[Dnsmasq-discuss] Lease comes back after removing

A C dnsmasq6pJH at acarver.net
Mon Jun 24 01:38:05 BST 2019


On 2019-06-23 11:08, Geert Stappers wrote:
> On Sun, Jun 23, 2019 at 09:33:21AM -0700, A C wrote:
>> On 2019-06-23 03:32, Geert Stappers wrote:
>>> On 23-06-2019 08:06, A C wrote:
>>>
>>>> I'm having trouble removing leases from my system.  I have a client that
>>>> accepted a lease in my DHCP range before I remembered to put it in
>>>> /etc/ethers and /etc/hosts to give it a static lease.
>>>>
>>>> I turned off the client, stopped dnsmasq, removed the lease file entry
>>>> in /var/lib/misc/dnsmasq.leases and then restarted dnsmasq.  Then I
>>>> restarted the client.  It again found the original lease in my DHCP
>>>> range instead of picking one from /etc/ethers (in fact it reports "not
>>>> giving name ap.lan to the DHCP lease of 10.0.200.102 because the name
>>>> exists in /etc/hosts with address 10.0.0.252").
> 
> Please check if I understand that,
> that the configuration is simular to this:
> 
> /etc/dnsmasq.conf:
> 
> dchp-range=10.0.200.101-10.0.200.150    
> readethers
> 
> 
> /etc/ethers
> 00:00:ca:fe:be:ef   ap.lan
> 
> 
> /etc/hosts
> 
> 10.0.0.252  ap.lan

I have:

/etc/dnsmasq.conf:
read-ethers ###(there is a dash)
dhcp-range=10.0.200.100,10.0.200.105,255.255.0.0,12h
### My netmask is actually 255.255.0.0 on the network, all dhcp leases
are in 10.0.200.x, static assignments are in other subnets

/etc/ethers:
00:25:9C:1C:0A:C3 ap.lan
### and others

/etc/hosts:
10.0.0.252  ap.lan
### and others


> 
> 
> 
>>>> How can I fully purge the lease and get it to start over?  The client is
>>>> an embedded device and has no memory of the lease once I power cycle it
>>>> so somehow dnsmasq is remembering even though the lease file was purged.
>>>>
>>> Recently I had simular sympthoms, infact still have them.
>>>
>>> It give me the akward feeling that `readethers` does not work as I expect.
>>>
>>> Because it was the first time that i used Dnsmasq with  /etc/ethers I
>>> choose to continue with the netboots I have to do.
>>>
>>>
>>> Yes, most likely will it bite me another time.
>>>
>>> Meanwhile send your report of (successfull) mapping of IPv4 address on
>>> MAC address through  /etc/ethers
>>
>> /etc/ethers works fine for me, I have 50 clients listed in it, no issues. 
> 
> Acknowledge on that.  ( and no questions asked why it works fine )
> 
> 
>> My only issue is when I forget to add a client to the list
>> prior to first putting it online and it acquires a lease from the DHCP
>> lease pool instead of the IP I want to give it via the combination of
>> ethers/hosts.  After that I have extreme difficulty purging the lease to
>> force a new address.
> 
> 
> My /etc/ethers has a line like
> 
> 00:02:b0:ef:f0:ef  kornuit
> 
> Doing `host kornuit` returns correctly the IPv4 address that is in DNS.
> (other DNS as dnsmasq  ( no kornuit entry in /etc/hosts ))
> 
> 
> I also stopped dnsmasq, removed the lease file and restarted dnsmasq.
> 
> Did another PXE netboot  ( consider it an embedded device, it has no
> memory of previous lease )
> 
> Server kornuit got the IPv4 address as before, one from the Dnsmasq
> DHCP range.
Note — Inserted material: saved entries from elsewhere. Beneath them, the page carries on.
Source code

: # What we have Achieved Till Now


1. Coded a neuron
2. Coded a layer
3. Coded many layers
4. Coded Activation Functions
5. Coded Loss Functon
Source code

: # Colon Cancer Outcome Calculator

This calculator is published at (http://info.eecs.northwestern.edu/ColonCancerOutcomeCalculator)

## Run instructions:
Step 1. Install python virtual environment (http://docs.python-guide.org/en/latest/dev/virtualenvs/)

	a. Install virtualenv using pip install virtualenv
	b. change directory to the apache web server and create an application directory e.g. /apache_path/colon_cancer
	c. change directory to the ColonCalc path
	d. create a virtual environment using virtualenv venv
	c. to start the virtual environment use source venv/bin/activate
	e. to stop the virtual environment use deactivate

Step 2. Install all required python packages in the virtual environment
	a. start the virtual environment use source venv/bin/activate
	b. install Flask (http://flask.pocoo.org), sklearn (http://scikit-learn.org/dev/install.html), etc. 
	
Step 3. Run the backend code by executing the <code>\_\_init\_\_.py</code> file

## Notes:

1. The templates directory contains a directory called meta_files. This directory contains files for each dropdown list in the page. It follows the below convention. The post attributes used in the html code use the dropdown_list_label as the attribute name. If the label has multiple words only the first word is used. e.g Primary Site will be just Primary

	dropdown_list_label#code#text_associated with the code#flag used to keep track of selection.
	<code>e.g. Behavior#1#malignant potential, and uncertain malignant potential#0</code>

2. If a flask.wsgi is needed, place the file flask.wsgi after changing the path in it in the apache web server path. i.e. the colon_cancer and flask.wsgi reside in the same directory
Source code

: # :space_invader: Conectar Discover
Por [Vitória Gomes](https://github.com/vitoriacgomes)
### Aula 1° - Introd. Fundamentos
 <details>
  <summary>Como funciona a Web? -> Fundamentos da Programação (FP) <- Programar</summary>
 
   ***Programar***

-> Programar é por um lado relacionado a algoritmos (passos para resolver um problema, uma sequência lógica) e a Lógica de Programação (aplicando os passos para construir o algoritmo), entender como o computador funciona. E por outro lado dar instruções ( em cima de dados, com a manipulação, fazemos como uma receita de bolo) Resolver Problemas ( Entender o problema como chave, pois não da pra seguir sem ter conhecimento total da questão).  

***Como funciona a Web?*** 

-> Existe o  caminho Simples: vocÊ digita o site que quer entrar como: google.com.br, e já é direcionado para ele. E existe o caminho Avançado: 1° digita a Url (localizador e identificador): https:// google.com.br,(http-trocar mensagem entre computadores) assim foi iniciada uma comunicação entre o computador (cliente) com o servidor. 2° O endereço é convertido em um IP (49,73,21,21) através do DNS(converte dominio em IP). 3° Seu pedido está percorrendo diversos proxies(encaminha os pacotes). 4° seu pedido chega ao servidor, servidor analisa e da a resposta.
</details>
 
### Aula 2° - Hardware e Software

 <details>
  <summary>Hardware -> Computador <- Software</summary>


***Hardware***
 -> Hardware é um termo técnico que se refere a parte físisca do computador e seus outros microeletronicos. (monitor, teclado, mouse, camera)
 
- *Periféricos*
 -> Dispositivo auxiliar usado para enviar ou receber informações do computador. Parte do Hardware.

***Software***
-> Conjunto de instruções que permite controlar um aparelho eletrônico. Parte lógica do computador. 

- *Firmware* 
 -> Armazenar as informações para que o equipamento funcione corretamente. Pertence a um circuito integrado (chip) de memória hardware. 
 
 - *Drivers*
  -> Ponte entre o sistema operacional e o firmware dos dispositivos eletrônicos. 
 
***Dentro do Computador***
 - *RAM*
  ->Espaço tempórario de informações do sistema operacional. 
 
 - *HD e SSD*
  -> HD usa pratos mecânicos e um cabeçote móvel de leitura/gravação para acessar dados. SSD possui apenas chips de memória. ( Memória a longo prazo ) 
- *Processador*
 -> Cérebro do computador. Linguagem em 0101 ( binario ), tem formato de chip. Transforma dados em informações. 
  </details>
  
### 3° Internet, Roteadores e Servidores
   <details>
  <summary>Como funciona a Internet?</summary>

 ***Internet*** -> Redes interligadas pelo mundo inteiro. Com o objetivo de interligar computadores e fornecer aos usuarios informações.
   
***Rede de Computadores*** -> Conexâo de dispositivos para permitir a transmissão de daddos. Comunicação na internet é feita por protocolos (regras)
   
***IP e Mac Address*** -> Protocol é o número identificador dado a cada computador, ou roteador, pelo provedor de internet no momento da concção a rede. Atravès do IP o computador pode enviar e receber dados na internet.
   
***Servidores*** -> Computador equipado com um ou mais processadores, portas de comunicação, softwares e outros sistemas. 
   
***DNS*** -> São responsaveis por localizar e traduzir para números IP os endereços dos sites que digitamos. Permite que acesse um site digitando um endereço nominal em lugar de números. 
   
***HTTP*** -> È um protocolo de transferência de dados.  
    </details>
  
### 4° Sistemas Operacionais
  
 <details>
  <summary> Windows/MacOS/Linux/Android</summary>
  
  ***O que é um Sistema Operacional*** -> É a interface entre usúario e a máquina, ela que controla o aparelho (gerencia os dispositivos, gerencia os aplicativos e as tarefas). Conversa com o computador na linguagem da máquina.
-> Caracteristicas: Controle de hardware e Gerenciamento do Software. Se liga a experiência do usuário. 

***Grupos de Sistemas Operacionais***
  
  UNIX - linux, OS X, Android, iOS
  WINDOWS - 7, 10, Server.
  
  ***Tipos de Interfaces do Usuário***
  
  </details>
Where it looks like a persistent DHCP lease, do I think
> that it is algoritme that hands out each time the same IPv4 address.
> 
> Thing I need to verify is if dnsmasq does do a DNS-lookup on 'kornuit'
> after reading /etc/ethers.

host ap.lan localhost (run on the same server as dnsmasq) returns
10.0.0.252 as expected.

Turned off the device, stopped dnsmasq, removed the lease from the lease
file, restarted dnsmasq and then restarted the device.  I get the old
DHCP range lease instead of the one defined in hosts.

If I add a host entry (with an IP outside of the DHCP range) and an
ethers entry for a device bore I ever plug it into the network I will
correctly get a static lease of the IP I define in hosts.  If I forget
to do that, the device picks up a lease from the DHCP range and then
it's a massive fight to get rid of it.  Sometimes I have to leave the
device disconnected for a few days so the lease expires on its own
(regardless of deleting the lease) and then I can switch the IP.

There seems to be some kind of persistence that exists outside of just
the lease file but I don't know where that is.  This isn't the first
time this has happened and it's happened with different embedded devices
and non-embedded devices (cameras, AP's, IoTs, phones, etc.) there just
seems to be sticky lease data somewhere.